Corona protocol

Corona protocol

De richtlijnen van het RIVM vormen de basis van het geven van rijles. 

Basisvoorwaarden 
Voor zowel instructeur en leerling geldt: Heb je zelf geen klachten maar is iemand van je huisgenoten ziek of heeft verhoging, blijf thuis! Ben je zelf neusverkouden, aan het hoesten of niezen, blijf thuis!


Wanneer jij en je huisgenoten geen gezondheidsklachten hebben tot het moment van de rijles, kunnen er rijlessen worden gegeven en gevolgd.
 Leerling en rijinstructeur houden zich aan de 1,5 meter afstand buiten de auto, in de auto is dit echter niet mogelijk daarom wordt er lesgegeven volgens het onderstaande protocol.

Voorbereiding:
De rijinstructeur stuurt de avond voor de rijles de leerling het protocol toe met de vraag of de leerling tot op dat moment aan de basisvoorwaarden kan voldoen om de les van de volgende dag door te kunnen laten gaan. 

Voorafgaand aan de werkdag dienen de volgende twee controlevragen te worden gesteld:

  1. Heb jij of iemand in je huishouden in de afgelopen 14 dagen de diagnose corona gehad?
  2. Heb jij of iemand in je huishouden in de afgelopen 24 uur last gehad van koorts, hoesten, verkoudheid, kortademigheid of benauwdheidsklachten?
  • Voorafgaand aan elke les wordt het voertuig gedesinfecteerd en gelucht (Voor dit desinfecteren en luchten is een checklist bijgevoegd).

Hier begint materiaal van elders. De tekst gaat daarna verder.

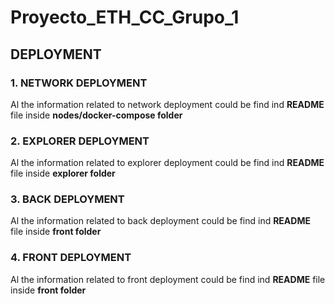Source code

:# Proyecto_ETH_CC_Grupo_1

## DEPLOYMENT

### 1. NETWORK DEPLOYMENT

Al the information related to network deployment could be find ind **README** file inside  **nodes/docker-compose folder**

### 2. EXPLORER DEPLOYMENT

Al the information related to explorer deployment could be find ind **README** file inside  **explorer folder**

### 3. BACK DEPLOYMENT

Al the information related to back deployment could be find ind **README** file inside  **front folder**

### 4. FRONT DEPLOYMENT

Al the information related to front deployment could be find ind **README** file inside  **front folder**


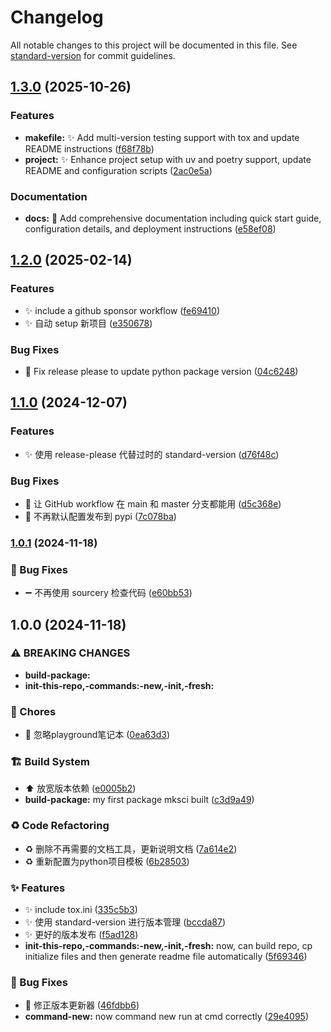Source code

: # Changelog

All notable changes to this project will be documented in this file. See [standard-version](https://github.com/conventional-changelog/standard-version) for commit guidelines.

## [1.3.0](https://github.com/SongshGeo/Python-Project-Template/compare/v1.2.0...v1.3.0) (2025-10-26)


### Features

* **makefile:** :sparkles: Add multi-version testing support with tox and update README instructions ([f68f78b](https://github.com/SongshGeo/Python-Project-Template/commit/f68f78b812997062d7b8000adc78b95b3b60e7dc))
* **project:** :sparkles: Enhance project setup with uv and poetry support, update README and configuration scripts ([2ac0e5a](https://github.com/SongshGeo/Python-Project-Template/commit/2ac0e5a7844bb27b359f4b2d46ce41cdb49902e5))


### Documentation

* **docs:** :memo: Add comprehensive documentation including quick start guide, configuration details, and deployment instructions ([e58ef08](https://github.com/SongshGeo/Python-Project-Template/commit/e58ef08f622a5b4f9fa7a269461301f69403f27f))

## [1.2.0](https://github.com/SongshGeo/Python-Project-Template/compare/v1.1.0...v1.2.0) (2025-02-14)


### Features

* :sparkles: include a github sponsor workflow ([fe69410](https://github.com/SongshGeo/Python-Project-Template/commit/fe694102b43883baf14a108f4703ea60094fc73c))
* :sparkles: 自动 setup 新项目 ([e350678](https://github.com/SongshGeo/Python-Project-Template/commit/e350678576c5de4743dcf98ecf43e7092fc2aa08))


### Bug Fixes

* :bug: Fix release please to update python package version ([04c6248](https://github.com/SongshGeo/Python-Project-Template/commit/04c624831786ba9a733e3a85b5fc9b198d7e2a1c))

## [1.1.0](https://github.com/SongshGeo/Python-Project-Template/compare/v1.0.1...v1.1.0) (2024-12-07)


### Features

* :sparkles: 使用 release-please 代替过时的 standard-version ([d76f48c](https://github.com/SongshGeo/Python-Project-Template/commit/d76f48cf319555c22d027f5d2d793bf4d7545bd1))


### Bug Fixes

* :bug: 让 GitHub workflow 在 main 和 master 分支都能用 ([d5c368e](https://github.com/SongshGeo/Python-Project-Template/commit/d5c368e59e08fe9a3c6c46be63cab246e9789cb5))
* :green_heart: 不再默认配置发布到 pypi ([7c078ba](https://github.com/SongshGeo/Python-Project-Template/commit/7c078ba0f047ebf6d26a19d715764a4394b090cf))

### [1.0.1](https://github.com/SongshGeo/Python-Project-Template/compare/v1.0.0...v1.0.1) (2024-11-18)


### 🐛 Bug Fixes

* :heavy_minus_sign: 不再使用 sourcery 检查代码 ([e60bb53](https://github.com/SongshGeo/Python-Project-Template/commit/e60bb53b6e26f30e616b12596157a189a8cefaea))

## 1.0.0 (2024-11-18)


### ⚠ BREAKING CHANGES

* **build-package:**
* **init-this-repo,-commands:-new,-init,-fresh:**

### 🔧 Chores

* :see_no_evil: 忽略playground笔记本 ([0ea63d3](https://github.com/SongshGeo/Python-Project-Template/commit/0ea63d34a40f8ab5eef41105e98e9166ab170802))


### 🏗️ Build System

* :arrow_up: 放宽版本依赖 ([e0005b2](https://github.com/SongshGeo/Python-Project-Template/commit/e0005b29a3b23351ae959ba62a370b7ba668caf6))
* **build-package:** my first package mksci built ([c3d9a49](https://github.com/SongshGeo/Python-Project-Template/commit/c3d9a497e01a554876703b1335c1b3db1314facb))


### ♻️ Code Refactoring

* :recycle: 删除不再需要的文档工具，更新说明文档 ([7a614e2](https://github.com/SongshGeo/Python-Project-Template/commit/7a614e235c8b862d24fcc6428b62d2a59a94bf01))
* :recycle: 重新配置为python项目模板 ([6b28503](https://github.com/SongshGeo/Python-Project-Template/commit/6b28503fbb2424d110a7edb9ab50efe6af92a99c))


### ✨ Features

* :sparkles: include tox.ini ([335c5b3](https://github.com/SongshGeo/Python-Project-Template/commit/335c5b3b9927ee6c3dbcd0242f97c4a82ade3c49))
* :sparkles: 使用 standard-version 进行版本管理 ([bccda87](https://github.com/SongshGeo/Python-Project-Template/commit/bccda87c86295fe3b0f034b7864a6077c760a7d3))
* :sparkles: 更好的版本发布 ([f5ad128](https://github.com/SongshGeo/Python-Project-Template/commit/f5ad128751959e128ffa11b4c142dbb5bbf8ffec))
* **init-this-repo,-commands:-new,-init,-fresh:** now, can build repo, cp initialize files and then generate readme file automatically ([5f69346](https://github.com/SongshGeo/Python-Project-Template/commit/5f693461647e9b73c5968d93f095b87401410251))


### 🐛 Bug Fixes

* :green_heart: 修正版本更新器 ([46fdbb6](https://github.com/SongshGeo/Python-Project-Template/commit/46fdbb6b7c3f32e9186b20346b63cfa9b7d65a4b))
* **command-new:** now command new run at cmd correctly ([29e4095](https://github.com/SongshGeo/Python-Project-Template/commit/29e4095fd49781c68b779f3be00ff868271a1099))
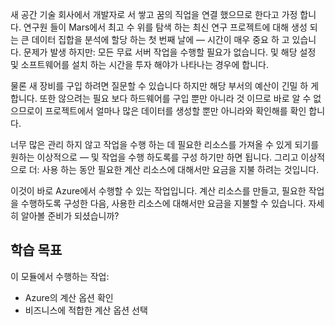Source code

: 새 공간 기술 회사에서 개발자로 서 쌓고 꿈의 직업을 연결 했으므로 한다고 가정 합니다. 연구원 들이 Mars에서 최고 수 위를 탐색 하는 최신 연구 프로젝트에 대해 생성 되는 큰 데이터 집합을 분석에 할당 하는 첫 번째 날에 &mdash; 시간이 매우 중요 하 고 있습니다. 문제가 발생 하지만: 모든 무료 서버 작업을 수행할 필요가 없습니다. 및 해당 설정 및 소프트웨어를 설치 하는 시간을 투자 해야가 나타나는 경우에 합니다.

물론 새 장비를 구입 하려면 질문할 수 있습니다 하지만 해당 부서의 예산이 긴밀 하 게 합니다. 또한 않으려는 필요 보다 하드웨어를 구입 뿐만 아니라 것 이므로 바로 알 수 없으므로이 프로젝트에서 얼마나 많은 데이터를 생성할 뿐만 아니라와 확인해를 확인 합니다.

너무 많은 관리 하지 않고 작업을 수행 하는 데 필요한 리소스를 가져올 수 있게 되기를 원하는 이상적으로 &mdash; 및 작업을 수행 하도록를 구성 하기만 하면 됩니다. 그리고 이상적으로 더: 사용 하는 동안 필요한 계산 리소스에 대해서만 요금을 지불 하려는 것입니다.

이것이 바로 Azure에서 수행할 수 있는 작업입니다. 계산 리소스를 만들고, 필요한 작업을 수행하도록 구성한 다음, 사용한 리소스에 대해서만 요금을 지불할 수 있습니다. 자세히 알아볼 준비가 되셨습니까?

## <a name="learning-objectives"></a>학습 목표

이 모듈에서 수행하는 작업:

- Azure의 계산 옵션 확인
- 비즈니스에 적합한 계산 옵션 선택
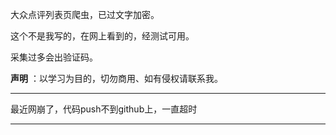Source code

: 
大众点评列表页爬虫，已过文字加密。

这个不是我写的，在网上看到的，经测试可用。

采集过多会出验证码。

**声明** ：以学习为目的，切勿商用、如有侵权请联系我。


---

最近网崩了，代码push不到github上，一直超时

---


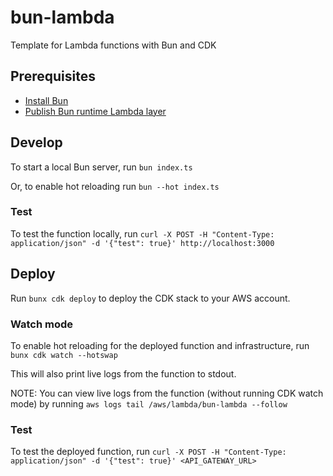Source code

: # bun-lambda

Template for Lambda functions with Bun and CDK

## Prerequisites

- [Install Bun](https://bun.sh/)
- [Publish Bun runtime Lambda layer](https://github.com/oven-sh/bun/blob/main/packages/bun-lambda/README.md#setup)

## Develop

To start a local Bun server, run `bun index.ts`

Or, to enable hot reloading run `bun --hot index.ts`

### Test

To test the function locally, run `curl -X POST -H "Content-Type: application/json" -d '{"test": true}' http://localhost:3000`

## Deploy

Run `bunx cdk deploy` to deploy the CDK stack to your AWS account.

### Watch mode

To enable hot reloading for the deployed function and infrastructure, run `bunx cdk watch --hotswap`

This will also print live logs from the function to stdout.

NOTE: You can view live logs from the function (without running CDK watch mode) by running `aws logs tail /aws/lambda/bun-lambda --follow`

### Test

To test the deployed function, run `curl -X POST -H "Content-Type: application/json" -d '{"test": true}' <API_GATEWAY_URL>`
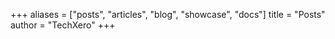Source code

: +++
aliases = ["posts", "articles", "blog", "showcase", "docs"]
title = "Posts"
author = "TechXero"
+++
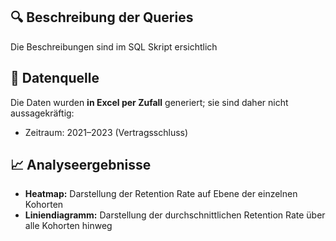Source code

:## 🔍 Beschreibung der Queries

Die Beschreibungen sind im SQL Skript ersichtlich

## 📂 Datenquelle

Die Daten wurden **in Excel per Zufall** generiert; sie sind daher nicht aussagekräftig:

- Zeitraum: 2021–2023 (Vertragsschluss)

## 📈 Analyseergebnisse

- **Heatmap:** Darstellung der Retention Rate auf Ebene der einzelnen Kohorten
- **Liniendiagramm:** Darstellung der durchschnittlichen Retention Rate über alle Kohorten hinweg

Het gebruik van een mondkapje is niet verplicht maar de leerling en instructeur zelfstandig besluiten om een eenvoudig soort mondkapje te dragen en handschoenen. De leerling dient zelf te zorgen voor persoonlijke beschermingsmiddelen als ze die willen dragen.

Rijles
Het geven van rijles gaat uiteraard hetzelfde als altijd, met dien verstande dat wanneer iemand onderweg hoest of neusverkoudheidsklachten ontwikkelt de rijles direct wordt afgebroken, en de kortst mogelijke route naar het afzetpunt van de leerling wordt genomen.

Leerling afzetten
De rijinstructeur rijdt naar de volgende leerling en het protocol start weer.

CHECKLIST

  • In het lesvoertuig mogen maximaal drie mensen zitten – de leerling en de rijinstructeur. Contact met andere leerlingen moet te allen tijde worden voorkomen. 
  • Bedieningsmiddelen (deurhendels, stuur, versnellingspook, handrem, spiegels, hoofdsteun, sluiting veiligheidsgordel, stoelknoppen, touchscreen, etc.) worden door de instructeur na elke leerling gedesinfecteerd met 70% isopropanolalcoholdoekjes of schoonmaakalcohol van 70 % (IPA) in andere vorm.
  • Aanvullend kunnen leerling en instructeur zelfstandig besluiten om een eenvoudig soort mondkapjes te dragen en handschoenen. Leerlingen moeten zelf zorgdragen voor deze beschermingsmaterialen als ze die willen dragen.
  • Vermijd fysiek contact, houd onderling tenminste 1,5 m afstand buiten de auto;
  • Na de les de auto verlaten en buiten de auto aanvullende instructies geven, afspraken maken, etc.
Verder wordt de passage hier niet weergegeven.